Start of Material shown

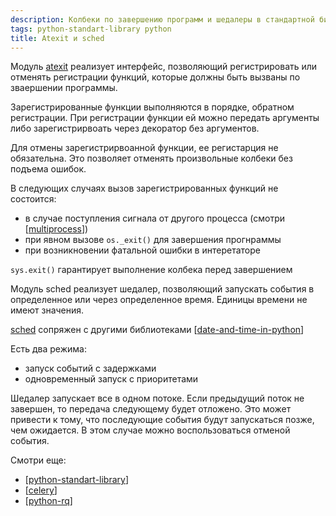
```yaml
---
description: Колбеки по завершению программ и шедалеры в стандартной библиотеке python
tags: python-standart-library python
title: Atexit и sched
---
```

Модуль [atexit](https://docs.python.org/3/library/atexit.html?highlight=atexit#module-atexit) реализует интерфейс, позволяющий регистрировать или отменять регистрации функций, которые должны быть вызваны по зваершении программы.

Зарегистрированные функции выполняются в порядке, обратном регистрации. При регистрации функции ей можно передать аргументы либо зарегистрирвоать через декоратор без аргументов.

Для отмены зарегистрирвоанной функции, ее регистарция не обязательна. Это позволяет отменять произвольные колбеки без подъема ошибок.

В следующих случаях вызов зарегистрированных функций не состоится:

- в случае поступления сигнала от другого процесса (смотри [[multiprocess]])
- при явном вызове `os._exit()` для завершения прогнраммы
- при возникновении фатальной ошибки в интеретаторе

`sys.exit()` гарантирует выполнение колбека перед завершением

Модуль sched реализует шедалер, позволяющий запускать события в определенное или через определенное время. Единицы времени не имеют значения.

[sched](https://docs.python.org/3/library/sched.html?highlight=sched#module-sched) сопряжен с другими библиотеками [[date-and-time-in-python]]

Есть два режима:

- запуск событий с задержками
- одновременный запуск с приоритетами

Шедалер запускает все в одном потоке. Если предыдущий поток не завершен, то передача следующему будет отложено. Это может привести к тому, что последующие события будут запускаться позже, чем ожидается. В этом случае можно воспользоваться отменой события.

Смотри еще:

- [[python-standart-library]]
- [[celery]]
- [[python-rq]]

[//begin]: # "Autogenerated link references for markdown compatibility"
[multiprocess]: multiprocess "Управление процессами в python"
[date-and-time-in-python]: date-and-time-in-python "Date and time in python"
[python-standart-library]: ..%2Flists%2Fpython-standart-library "Стандартная библиотека python и полезные ресурсы"
[celery]: celery "Celery"
[python-rq]: python-rq "Python-rq"
[//end]: # "Autogenerated link references"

End of Material shown

Every line above needs to be written out again as it stands. Pictures do not belong in the copy.

- Written reply -
```yaml
---
description: Колбеки по завершению программ и шедалеры в стандартной библиотеке python
tags: python-standart-library python
title: Atexit и sched
---
```

Модуль [atexit](https://docs.python.org/3/library/atexit.html?highlight=atexit#module-atexit) реализует интерфейс, позволяющий регистрировать или отменять регистрации функций, которые должны быть вызваны по зваершении программы.

Зарегистрированные функции выполняются в порядке, обратном регистрации. При регистрации функции ей можно передать аргументы либо зарегистрирвоать через декоратор без аргументов.

Для отмены зарегистрирвоанной функции, ее регистарция не обязательна. Это позволяет отменять произвольные колбеки без подъема ошибок.

В следующих случаях вызов зарегистрированных функций не состоится:

- в случае поступления сигнала от другого процесса (смотри [[multiprocess]])
- при явном вызове `os._exit()` для завершения прогнраммы
- при возникновении фатальной ошибки в интеретаторе

`sys.exit()` гарантирует выполнение колбека перед завершением

Модуль sched реализует шедалер, позволяющий запускать события в определенное или через определенное время. Единицы времени не имеют значения.

[sched](https://docs.python.org/3/library/sched.html?highlight=sched#module-sched) сопряжен с другими библиотеками [[date-and-time-in-python]]

Есть два режима:

- запуск событий с задержками
- одновременный запуск с приоритетами

Шедалер запускает все в одном потоке. Если предыдущий поток не завершен, то передача следующему будет отложено. Это может привести к тому, что последующие события будут запускаться позже, чем ожидается. В этом случае можно воспользоваться отменой события.

Смотри еще:

- [[python-standart-library]]
- [[celery]]
- [[python-rq]]

[//begin]: # "Autogenerated link references for markdown compatibility"
[multiprocess]: multiprocess "Управление процессами в python"
[date-and-time-in-python]: date-and-time-in-python "Date and time in python"
[python-standart-library]: ..%2Flists%2Fpython-standart-library "Стандартная библиотека python и полезные ресурсы"
[celery]: celery "Celery"
[python-rq]: python-rq "Python-rq"
[//end]: # "Autogenerated link references"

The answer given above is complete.